Exercise ▸
Give again, word for word, each line below starting at the one that contains "your files available" and ending at the one that contains "of your sessions".

[Document images with source code]

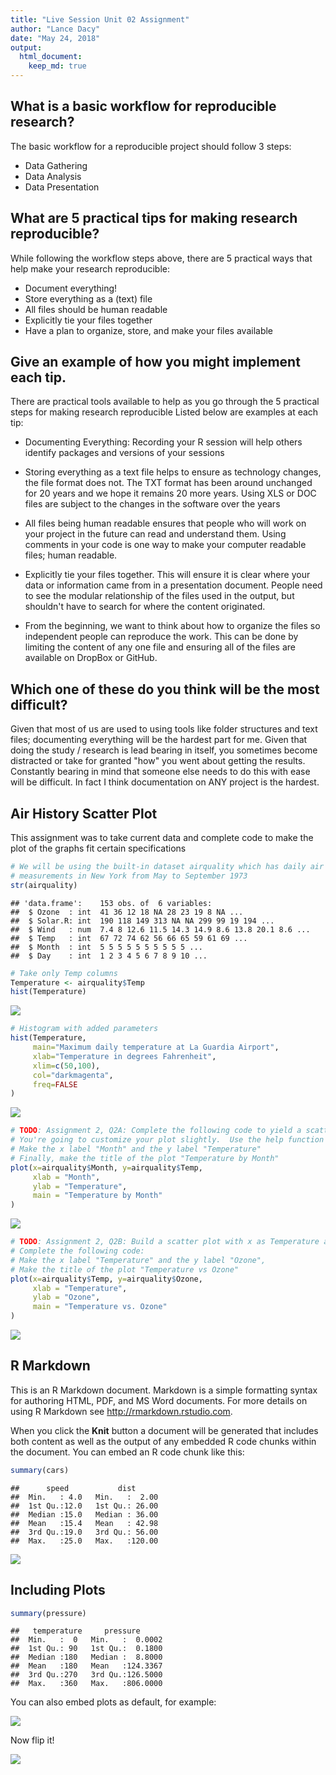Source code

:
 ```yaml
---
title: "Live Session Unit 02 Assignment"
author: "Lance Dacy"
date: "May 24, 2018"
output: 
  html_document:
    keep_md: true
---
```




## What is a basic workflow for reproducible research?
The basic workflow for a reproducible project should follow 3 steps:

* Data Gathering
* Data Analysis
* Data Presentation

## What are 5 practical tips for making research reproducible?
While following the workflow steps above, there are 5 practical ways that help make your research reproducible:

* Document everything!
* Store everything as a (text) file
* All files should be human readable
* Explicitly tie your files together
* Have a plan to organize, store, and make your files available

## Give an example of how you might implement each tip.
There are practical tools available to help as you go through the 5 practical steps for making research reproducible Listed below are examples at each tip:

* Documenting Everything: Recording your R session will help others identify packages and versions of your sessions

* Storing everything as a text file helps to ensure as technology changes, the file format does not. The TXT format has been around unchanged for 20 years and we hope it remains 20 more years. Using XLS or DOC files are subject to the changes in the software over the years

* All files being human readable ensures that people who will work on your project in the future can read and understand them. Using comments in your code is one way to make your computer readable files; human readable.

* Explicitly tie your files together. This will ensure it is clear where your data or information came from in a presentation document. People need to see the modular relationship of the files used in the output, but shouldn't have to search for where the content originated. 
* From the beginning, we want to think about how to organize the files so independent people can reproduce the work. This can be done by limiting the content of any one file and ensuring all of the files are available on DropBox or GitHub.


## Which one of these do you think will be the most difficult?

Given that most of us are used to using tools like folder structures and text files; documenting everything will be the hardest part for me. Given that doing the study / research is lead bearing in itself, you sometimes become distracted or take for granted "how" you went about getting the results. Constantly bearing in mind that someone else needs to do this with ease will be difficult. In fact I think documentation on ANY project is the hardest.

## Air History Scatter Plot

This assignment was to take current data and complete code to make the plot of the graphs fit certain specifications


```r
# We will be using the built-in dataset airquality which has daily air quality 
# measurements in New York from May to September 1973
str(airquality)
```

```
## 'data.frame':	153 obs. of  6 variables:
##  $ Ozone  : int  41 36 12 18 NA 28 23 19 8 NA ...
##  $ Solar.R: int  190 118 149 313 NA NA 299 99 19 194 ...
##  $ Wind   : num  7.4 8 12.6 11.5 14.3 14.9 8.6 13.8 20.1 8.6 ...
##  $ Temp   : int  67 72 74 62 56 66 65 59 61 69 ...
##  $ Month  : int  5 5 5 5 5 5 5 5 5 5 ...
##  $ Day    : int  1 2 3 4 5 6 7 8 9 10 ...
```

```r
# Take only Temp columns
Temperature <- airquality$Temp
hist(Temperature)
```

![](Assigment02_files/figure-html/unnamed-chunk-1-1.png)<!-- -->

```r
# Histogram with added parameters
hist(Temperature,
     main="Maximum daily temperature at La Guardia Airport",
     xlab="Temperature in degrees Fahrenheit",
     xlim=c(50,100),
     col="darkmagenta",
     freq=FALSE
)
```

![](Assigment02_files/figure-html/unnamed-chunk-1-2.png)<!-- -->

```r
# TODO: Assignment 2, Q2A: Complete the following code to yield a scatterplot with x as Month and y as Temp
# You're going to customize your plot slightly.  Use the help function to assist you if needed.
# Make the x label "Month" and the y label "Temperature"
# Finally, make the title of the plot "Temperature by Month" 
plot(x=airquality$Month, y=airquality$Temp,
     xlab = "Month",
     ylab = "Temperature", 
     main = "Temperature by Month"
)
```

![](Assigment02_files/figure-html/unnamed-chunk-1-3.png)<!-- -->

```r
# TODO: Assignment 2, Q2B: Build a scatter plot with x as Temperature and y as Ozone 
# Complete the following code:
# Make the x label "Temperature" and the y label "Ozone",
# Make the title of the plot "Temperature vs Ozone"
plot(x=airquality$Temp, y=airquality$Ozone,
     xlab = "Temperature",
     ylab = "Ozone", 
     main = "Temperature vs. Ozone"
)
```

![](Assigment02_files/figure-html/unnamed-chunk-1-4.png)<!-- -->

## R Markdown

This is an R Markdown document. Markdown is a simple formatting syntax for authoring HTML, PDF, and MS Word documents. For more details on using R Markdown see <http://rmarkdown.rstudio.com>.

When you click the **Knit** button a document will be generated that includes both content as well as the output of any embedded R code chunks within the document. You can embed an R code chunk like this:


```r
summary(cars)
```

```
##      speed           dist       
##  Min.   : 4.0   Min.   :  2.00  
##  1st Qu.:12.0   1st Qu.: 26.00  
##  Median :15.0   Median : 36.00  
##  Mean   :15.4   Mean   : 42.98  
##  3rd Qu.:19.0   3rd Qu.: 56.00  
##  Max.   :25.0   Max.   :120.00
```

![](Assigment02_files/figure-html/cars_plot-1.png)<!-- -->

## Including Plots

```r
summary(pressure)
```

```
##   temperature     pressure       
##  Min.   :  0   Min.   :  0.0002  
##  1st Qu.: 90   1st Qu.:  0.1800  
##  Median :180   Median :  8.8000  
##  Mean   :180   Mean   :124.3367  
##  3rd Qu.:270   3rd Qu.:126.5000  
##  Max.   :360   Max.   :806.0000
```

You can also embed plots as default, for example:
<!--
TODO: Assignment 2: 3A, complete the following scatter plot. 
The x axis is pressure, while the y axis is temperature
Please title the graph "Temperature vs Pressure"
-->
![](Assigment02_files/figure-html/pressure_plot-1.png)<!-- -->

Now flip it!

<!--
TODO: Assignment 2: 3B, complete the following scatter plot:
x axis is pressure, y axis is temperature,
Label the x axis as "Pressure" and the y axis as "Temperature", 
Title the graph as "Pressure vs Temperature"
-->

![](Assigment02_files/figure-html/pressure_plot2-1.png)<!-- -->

==

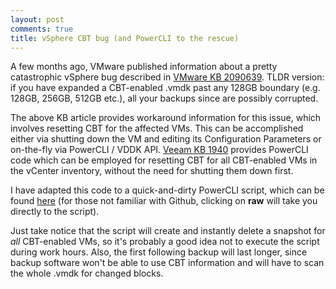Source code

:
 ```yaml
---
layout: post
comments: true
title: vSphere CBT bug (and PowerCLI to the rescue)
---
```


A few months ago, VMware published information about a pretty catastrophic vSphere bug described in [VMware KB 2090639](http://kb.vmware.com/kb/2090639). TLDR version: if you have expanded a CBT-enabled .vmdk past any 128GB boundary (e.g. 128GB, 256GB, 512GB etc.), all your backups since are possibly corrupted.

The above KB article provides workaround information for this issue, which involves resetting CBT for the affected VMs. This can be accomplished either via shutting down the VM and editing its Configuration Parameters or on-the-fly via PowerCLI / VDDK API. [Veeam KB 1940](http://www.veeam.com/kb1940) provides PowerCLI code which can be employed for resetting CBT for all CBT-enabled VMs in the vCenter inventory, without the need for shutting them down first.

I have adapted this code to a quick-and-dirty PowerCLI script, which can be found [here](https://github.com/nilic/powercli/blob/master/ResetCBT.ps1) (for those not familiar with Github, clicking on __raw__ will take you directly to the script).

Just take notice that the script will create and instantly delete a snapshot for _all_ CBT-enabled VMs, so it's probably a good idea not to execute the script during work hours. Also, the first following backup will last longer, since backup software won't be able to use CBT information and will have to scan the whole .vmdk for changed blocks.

---

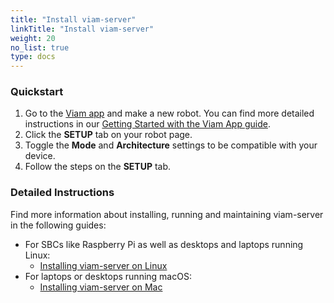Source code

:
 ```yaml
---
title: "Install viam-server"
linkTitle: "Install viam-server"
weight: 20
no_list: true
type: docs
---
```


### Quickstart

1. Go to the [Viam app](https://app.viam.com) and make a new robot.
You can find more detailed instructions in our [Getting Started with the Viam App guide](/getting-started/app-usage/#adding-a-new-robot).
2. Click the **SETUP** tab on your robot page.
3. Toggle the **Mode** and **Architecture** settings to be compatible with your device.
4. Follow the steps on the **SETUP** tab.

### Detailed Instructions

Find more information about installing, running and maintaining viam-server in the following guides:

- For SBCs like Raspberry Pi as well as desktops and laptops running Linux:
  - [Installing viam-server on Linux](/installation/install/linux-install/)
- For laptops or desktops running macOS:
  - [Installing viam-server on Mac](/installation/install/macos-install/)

Response to this exercise ▸
* Have a plan to organize, store, and make your files available

## Give an example of how you might implement each tip.
There are practical tools available to help as you go through the 5 practical steps for making research reproducible Listed below are examples at each tip:

* Documenting Everything: Recording your R session will help others identify packages and versions of your sessions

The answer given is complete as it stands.